Other Photoshop CS users said they had successfully imported bank-note images by invoking Photoshop from another Adobe product or by scanning an image in pieces and reassembling it in Photoshop.

The ease with which people seemed to be eluding the anti-counterfeiting software left some wondering why Adobe had included it in the first place.

With digital counterfeiting on the rise worldwide, partly due to software like Photoshop, Adobe voluntarily chose to work with international banks to help solve the problem, said Kevin Connor, Adobe's director of product management for professional digital imaging.

"As a market leader and a good corporate citizen, this just seems like the right thing to do," he said.

Connor said that Adobe was just one of a number of companies that had incorporated the same anti-counterfeiting software into their products. Users of Jasc Software's Paint Shop Pro 8 have reported that it, too, blocks images of currency, but Jasc representatives did not return calls for comment.

Over the past several years, high-quality color printers and photocopiers have made counterfeiting significantly easier and cheaper. Between 1995 and 2002, the proportion of counterfeit bills that were digitally created grew from 1 percent to 40 percent, according to the U.S. Bureau of Engraving and Printing.

Central banks are pushing for counterfeit protections in software as well as hardware. The anti-counterfeit software in Photoshop CS was developed by the Central Bank Counterfeit Deterrence Group, an organization established by the governors of the G-10 central banks to promote the use of anti-counterfeit devices in the computer industry.

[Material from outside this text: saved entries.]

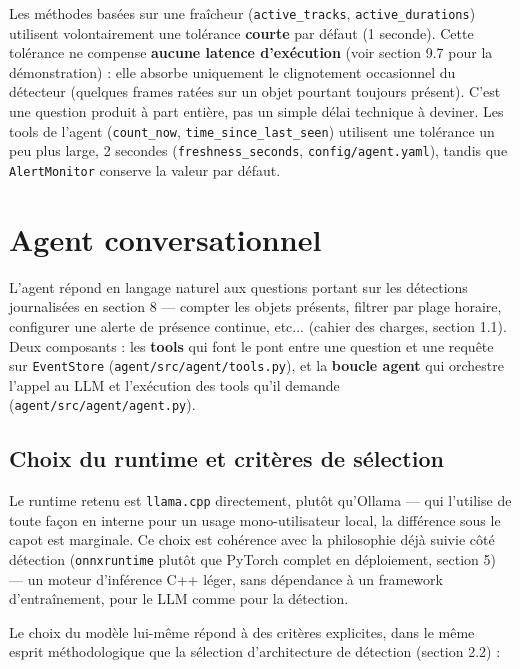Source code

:\documentclass[11pt,a4paper]{article}
\let\Oldsubsection\subsection
\renewcommand{\subsection}{\FloatBarrier\Oldsubsection}
\begin{document}
    Les méthodes basées sur une fraîcheur (\texttt{active\_tracks},
    \texttt{active\_durations}) utilisent volontairement une tolérance
    \textbf{courte} par défaut (1 seconde). Cette tolérance ne compense
    \textbf{aucune latence d'exécution} (voir section 9.7 pour la
    démonstration) : elle absorbe uniquement le clignotement occasionnel du
    détecteur (quelques frames ratées sur un objet pourtant toujours
    présent). C'est une question produit à part entière, pas un simple
    délai technique à deviner. Les tools de l'agent (\texttt{count\_now},
    \texttt{time\_since\_last\_seen}) utilisent une tolérance un peu plus
    large, 2 secondes (\texttt{freshness\_seconds},
    \texttt{config/agent.yaml}), tandis que \texttt{AlertMonitor} conserve
    la valeur par défaut.

    \section{Agent conversationnel}
    
    L'agent répond en langage naturel aux questions portant sur les
    détections journalisées en section 8 --- compter les objets présents,
    filtrer par plage horaire, configurer une alerte de présence continue, etc...
    (cahier des charges, section 1.1). Deux composants : les \textbf{tools}
    qui font le pont entre une question et une requête sur
    \texttt{EventStore} (\texttt{agent/src/agent/tools.py}), et la
    \textbf{boucle agent} qui orchestre l'appel au LLM et l'exécution des
    tools qu'il demande (\texttt{agent/src/agent/agent.py}).
    
    \subsection{Choix du runtime et critères de sélection}
    
    Le runtime retenu est \texttt{llama.cpp} directement, plutôt
    qu'Ollama --- qui l'utilise de toute façon en interne pour un usage
    mono-utilisateur local, la différence sous le capot est marginale. Ce choix est cohérence avec la philosophie déjà suivie côté
    détection (\texttt{onnxruntime} plutôt que PyTorch complet en
    déploiement, section 5) --- un moteur d'inférence C++ léger, sans
    dépendance à un framework d'entraînement, pour le LLM comme pour la
    détection.
    
    Le choix du modèle lui-même répond à des critères explicites, dans le
    même esprit méthodologique que la sélection d'architecture de
    détection (section 2.2) :
    
\end{document}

Connor said that Adobe has been working with the central banks for several years, but that earlier generations of anti-counterfeit technology caused too many performance problems. The latest version of the software, he said, had solved those problems.

The inner workings of the counterfeit deterrence system are so secret that not even Adobe is privy to them. The Central Bank Counterfeit Deterrence Group provides the software as a black box without revealing its precise inner workings, Connor said.

"From Adobe's standpoint, all we're concerned about really is that it doesn't have a performance impact on customers, that it's stable and doesn't cause crashes and that it's not going to produce false positives -- that it's going to tell someone that a picture of someone's grandmother is a $20 bill," Connor said.

Connor admitted that there were ways to work around Photoshop's anti-counterfeit protections, and said there probably always would be.

"At this point it's probably not bulletproof protection," he said. "This is not something that is ever going to be an ironclad thing that prevents all usage. If we tried to make it ironclad, that's where we really would start disrupting people's work flows."

Adobe representatives acknowledged that the restrictions would inconvenience users who needed to work with images of currency and said that such users would need to contact the appropriate central bank to obtain images permissible under the laws of its country.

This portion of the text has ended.